Turkey Raises Issue Of Uyghur Genocide With Chinese Minister

On March 25th, Turkish Foreign Minister Mevlut Cavusoglu raised the issue of Uyghur Muslims during talks with Chinese Foreign Minister Wang Yi. This followed several protests against the horrid treatment of the ethnic group in the Chinese autonomous region of Xinjiang. Over 1,000 protestors had gathered in the Turkish capital of Istanbul, chanting phrases such as “Dictator China,” and “Stop Uyghur genocide, close the camps,” and waving blue-white flags similar to those flown for East Turkestan’s independence movement.

“We are here to ask about our families,” Imam Hasan Ozturk, an Uyghur protestor, told Reuters. “Why can’t we get in touch with our families? Are they dead or alive? Where are they? Are they at camps or outside?”

The Uyghur genocide refers to the Chinese government’s ongoing human rights abuse against Uyghur Muslims and other ethnic and religious minorities around the Xinjiang Autonomous Region of the People’s Republic of China. China has repeatedly denied any accusations of abuse in Xinjiang, instead claiming that it had set up “complexes” to provide vocational training and put an end to Islamist extremism and separatism. The government went on to claim that the Uyghurs holding protests near Chinese diplomatic premises in Turkey have been trying to deceive the Turkish people and damage relations between the countries.

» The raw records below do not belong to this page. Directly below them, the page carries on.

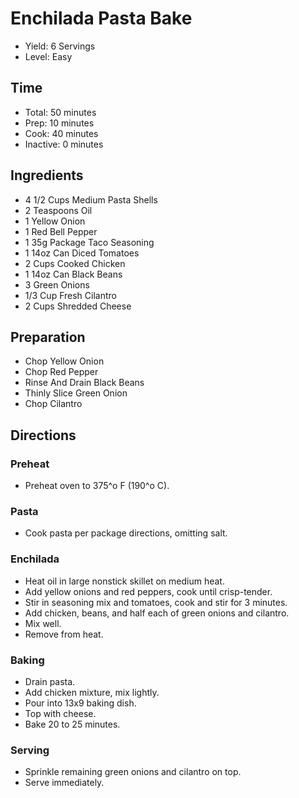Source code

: # Enchilada Pasta Bake

* Yield: 6 Servings
* Level: Easy

## Time

* Total: 50 minutes
* Prep: 10 minutes
* Cook: 40 minutes
* Inactive: 0 minutes

## Ingredients

* 4 1/2 Cups Medium Pasta Shells
* 2 Teaspoons Oil
* 1 Yellow Onion
* 1 Red Bell Pepper
* 1 35g Package Taco Seasoning
* 1 14oz Can Diced Tomatoes
* 2 Cups Cooked Chicken
* 1 14oz Can Black Beans
* 3 Green Onions
* 1/3 Cup Fresh Cilantro
* 2 Cups Shredded Cheese

## Preparation

* Chop Yellow Onion
* Chop Red Pepper
* Rinse And Drain Black Beans
* Thinly Slice Green Onion
* Chop Cilantro

## Directions

### Preheat

* Preheat oven to 375^o F (190^o C).

### Pasta

* Cook pasta per package directions, omitting salt.

### Enchilada

* Heat oil in large nonstick skillet on medium heat.
* Add yellow onions and red peppers, cook until crisp-tender.
* Stir in seasoning mix and tomatoes, cook and stir for 3 minutes.
* Add chicken, beans, and half each of green onions and cilantro.
* Mix well.
* Remove from heat.

### Baking

* Drain pasta.
* Add chicken mixture, mix lightly.
* Pour into 13x9 baking dish.
* Top with cheese.
* Bake 20 to 25 minutes.

### Serving

* Sprinkle remaining green onions and cilantro on top.
* Serve immediately.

The Uyghur Muslims are an ethnic minority that are culturally and ethnically close to Central Asian regions while speaking their own language similar to Turkish. 12 million Uyghurs live in the Xinjiang region in northwest China. However, a recent mass immigration of Han Chinese, China’s ethnic majority, has put Uyghur culture and livelihoods at risk. Xinjiang is, in theory, autonomous and self-governing, but also rich in oil and natural gas. The region is an important trade link between China to the rest of Central Asia and to Europe. Thus, China’s main government keeps Xinjiang under great restriction as it controls how the region governs itself.

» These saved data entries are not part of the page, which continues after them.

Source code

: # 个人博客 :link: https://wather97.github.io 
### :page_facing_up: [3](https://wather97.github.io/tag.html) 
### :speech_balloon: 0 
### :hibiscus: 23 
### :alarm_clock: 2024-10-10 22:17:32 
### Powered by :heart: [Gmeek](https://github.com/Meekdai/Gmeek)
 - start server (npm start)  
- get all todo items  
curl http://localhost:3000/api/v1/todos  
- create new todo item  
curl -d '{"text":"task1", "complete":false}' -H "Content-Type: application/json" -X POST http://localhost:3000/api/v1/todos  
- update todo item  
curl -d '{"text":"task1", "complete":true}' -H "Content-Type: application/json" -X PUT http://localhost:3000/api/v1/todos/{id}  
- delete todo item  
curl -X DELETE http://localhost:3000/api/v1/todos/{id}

Since 2014, the Chinese government has instituted policies which have led to Uyghur Muslims being held in internment camps. The government calls these camps “re-education camps,” but their conditions and how they are operated say otherwise. A majority of these camps are being operated in secret and without any due legal processes. In 2020, the Australian Strategic Policy Institute found evidence of more than 380 of these “re-education camps,” and leaked documents known as the China Cables showed that the camps were being run as high security prisons with very strict discipline and punishments for the Uyghurs’ “wrongdoings.”

Researchers doing satellite work for global mapping software Google Earth discovered the camps in 2018. A high security compound had sprung up in what was once a patch of untouched, ash-grey sand since their last photos in 2015. This compound was enclosed with a 2 km-long exterior wall surrounded by sixteen guard towers. To gain more information, the B.B.C. looked to the European Space Agency’s Sentinel database of satellite images. By 2019, those images showed that the camp had extended, with many of the same prison-type structure being built in arrays across Xinjiang.

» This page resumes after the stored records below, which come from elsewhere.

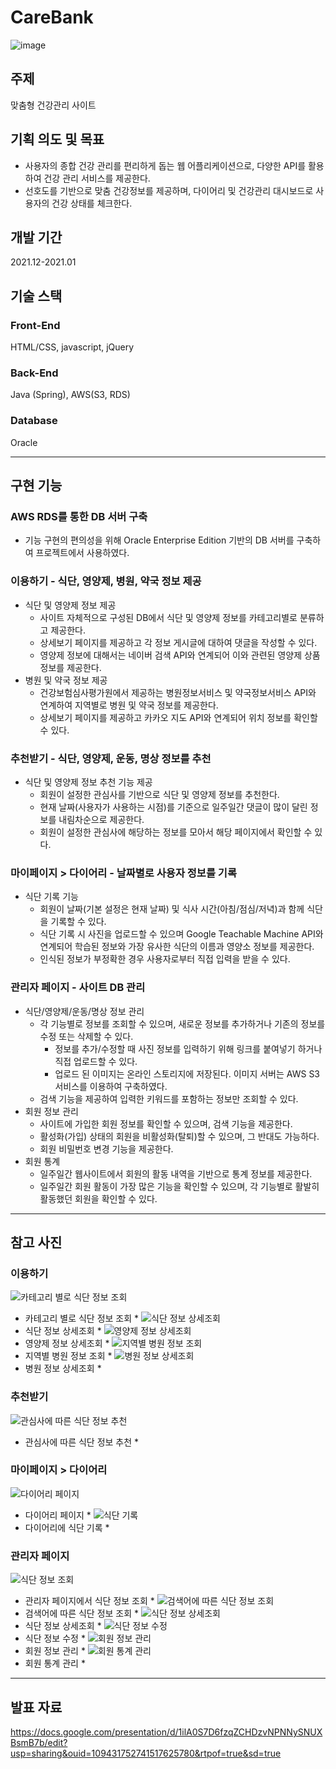 # CareBank

![image](https://user-images.githubusercontent.com/92344242/150632344-f99dec60-06f0-4d2d-a52d-012b3cf8e959.png)

## 주제
맞춤형 건강관리 사이트

## 기획 의도 및 목표
- 사용자의 종합 건강 관리를 편리하게 돕는 웹 어플리케이션으로, 다양한 API를 활용하여 건강 관리 서비스를 제공한다. 
- 선호도를 기반으로 맞춤 건강정보를 제공하며, 다이어리 및 건강관리 대시보드로 사용자의 건강 상태를 체크한다.

## 개발 기간
2021.12-2021.01

## 기술 스택
### Front-End 
HTML/CSS, javascript, jQuery
### Back-End 
Java (Spring), AWS(S3, RDS)
### Database 
Oracle

---

## 구현 기능
### AWS RDS를 통한 DB 서버 구축
- 기능 구현의 편의성을 위해 Oracle Enterprise Edition 기반의 DB 서버를 구축하여 프로젝트에서 사용하였다. <br>

### 이용하기 - 식단, 영양제, 병원, 약국 정보 제공
- 식단 및 영양제 정보 제공
  - 사이트 자체적으로 구성된 DB에서 식단 및 영양제 정보를 카테고리별로 분류하고 제공한다.
  - 상세보기 페이지를 제공하고 각 정보 게시글에 대하여 댓글을 작성할 수 있다.
  - 영양제 정보에 대해서는 네이버 검색 API와 연계되어 이와 관련된 영양제 상품 정보를 제공한다. <br>
- 병원 및 약국 정보 제공
  - 건강보험심사평가원에서 제공하는 병원정보서비스 및 약국정보서비스 API와 연계하여 지역별로 병원 및 약국 정보를 제공한다.
  - 상세보기 페이지를 제공하고 카카오 지도 API와 연계되어 위치 정보를 확인할 수 있다. <br>

### 추천받기 - 식단, 영양제, 운동, 명상 정보를 추천
- 식단 및 영양제 정보 추천 기능 제공
   - 회원이 설정한 관심사를 기반으로 식단 및 영양제 정보를 추천한다.
   - 현재 날짜(사용자가 사용하는 시점)를 기준으로 일주일간 댓글이 많이 달린 정보를 내림차순으로 제공한다.
   - 회원이 설정한 관심사에 해당하는 정보를 모아서 해당 페이지에서 확인할 수 있다. <br>

### 마이페이지 > 다이어리 - 날짜별로 사용자 정보를 기록
- 식단 기록 기능
  - 회원이 날짜(기본 설정은 현재 날짜) 및 식사 시간(아침/점심/저녁)과 함께 식단을 기록할 수 있다.
  - 식단 기록 시 사진을 업로드할 수 있으며 Google Teachable Machine API와 연계되어 학습된 정보와 가장 유사한 식단의 이름과 영양소 정보를 제공한다.
  - 인식된 정보가 부정확한 경우 사용자로부터 직접 입력을 받을 수 있다. <br>

### 관리자 페이지 - 사이트 DB 관리
- 식단/영양제/운동/명상 정보 관리
  - 각 기능별로 정보를 조회할 수 있으며, 새로운 정보를 추가하거나 기존의 정보를 수정 또는 삭제할 수 있다.
    - 정보를 추가/수정할 때 사진 정보를 입력하기 위해 링크를 붙여넣기 하거나 직접 업로드할 수 있다.
    - 업로드 된 이미지는 온라인 스토리지에 저장된다. 이미지 서버는 AWS S3 서비스를 이용하여 구축하였다.
  - 검색 기능을 제공하여 입력한 키워드를 포함하는 정보만 조회할 수 있다. <br>
- 회원 정보 관리
  - 사이트에 가입한 회원 정보를 확인할 수 있으며, 검색 기능을 제공한다.
  - 활성화(가입) 상태의 회원을 비활성화(탈퇴)할 수 있으며, 그 반대도 가능하다.
  - 회원 비밀번호 변경 기능을 제공한다. <br>
- 회원 통계
  - 일주일간 웹사이트에서 회원의 활동 내역을 기반으로 통계 정보를 제공한다.
  - 일주일간 회원 활동이 가장 많은 기능을 확인할 수 있으며, 각 기능별로 활발히 활동했던 회원을 확인할 수 있다. <br>

---

## 참고 사진
### 이용하기
![카테고리 별로 식단 정보 조회](https://user-images.githubusercontent.com/92344242/150634599-a185ac88-5d69-475b-ab44-7365281bdb0e.png)
* 카테고리 별로 식단 정보 조회 *
![식단 정보 상세조회](https://user-images.githubusercontent.com/92344242/150634625-67a2f268-ad97-4da4-aa2a-3391e4777997.png)
* 식단 정보 상세조회 *
![영양제 정보 상세조회](https://user-images.githubusercontent.com/92344242/150634646-8fddaa28-4708-41df-8816-046c77df74c4.png)
* 영양제 정보 상세조회 *
![지역별 병원 정보 조회](https://user-images.githubusercontent.com/92344242/150634662-d4b9fb7b-be7d-48c2-a339-bf7e2d643b41.png)
* 지역별 병원 정보 조회 *
![병원 정보 상세조회](https://user-images.githubusercontent.com/92344242/150634667-34de4464-c6aa-443a-af4c-e47aa71aafa5.png)
* 병원 정보 상세조회 *
### 추천받기
![관심사에 따른 식단 정보 추천](https://user-images.githubusercontent.com/92344242/150634677-d535f989-487c-4139-8fd0-727696b3e8dd.png)
* 관심사에 따른 식단 정보 추천 *
### 마이페이지 > 다이어리
![다이어리 페이지](https://user-images.githubusercontent.com/92344242/150634689-498bd2c1-139f-4d5a-bf6e-dedc6dbf97e5.png)
* 다이어리 페이지 *
![식단 기록](https://user-images.githubusercontent.com/92344242/150634749-b6e04d0e-7e75-4734-951f-7a60c3713e8f.png)
* 다이어리에 식단 기록 *
### 관리자 페이지
![식단 정보 조회](https://user-images.githubusercontent.com/92344242/150634760-5eb1bc56-1b20-4d20-978d-19c27fa007a7.png)
* 관리자 페이지에서 식단 정보 조회 *
![검색어에 따른 식단 정보 조회](https://user-images.githubusercontent.com/92344242/150634798-3dd5bfc9-576b-4539-885f-3cce93a56a54.png)
* 검색어에 따른 식단 정보 조회 *
![식단 정보 상세조회](https://user-images.githubusercontent.com/92344242/150634768-ba8be0e7-0799-476d-9aef-613ee8a006b7.png)
* 식단 정보 상세조회 *
![식단 정보 수정](https://user-images.githubusercontent.com/92344242/150634777-1f488667-c52a-4301-a9eb-219442cde8f9.png)
* 식단 정보 수정 *
![회원 정보 관리](https://user-images.githubusercontent.com/92344242/150634873-2b6a61b0-de93-4b30-a6f8-641f79c9d407.png)
* 회원 정보 관리 *
![회원 통계 관리](https://user-images.githubusercontent.com/92344242/150634938-c673043e-bca7-4b64-a7fc-fad5573d62e8.png)
* 회원 통계 관리 *

---

## 발표 자료
https://docs.google.com/presentation/d/1ilA0S7D6fzqZCHDzvNPNNySNUXBsmB7b/edit?usp=sharing&ouid=109431752741517625780&rtpof=true&sd=true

The B.B.C. has also done some on-the-ground work. When investigators landed in Xinjiang, they were followed by at least five cars, containing uniformed and plain-clothed police officers and government officials. The officials made the investigators stop the car and leave before they could even enter the compound.

Before leaving the country, B.B.C. investigators spoke with some of the inhabitants of Dabancheng, a small town right outside Xinjiang. The discussions were fleeting, as authorities seemed to be watching from every corner. Many said that the buildings in Xinjiang were a re-education school. The main purpose of the “education” facilities is, apparently, to combat extremism through a mix of legal theory, work skills, and Chinese language training. One goal is to make Uyghurs forget their Turkish tongue and speak fluent Chinese instead. The schools operate under a strict dress code, with no Muslim women allowed to wear a headscarf. These are prime examples of ethnic cleansing.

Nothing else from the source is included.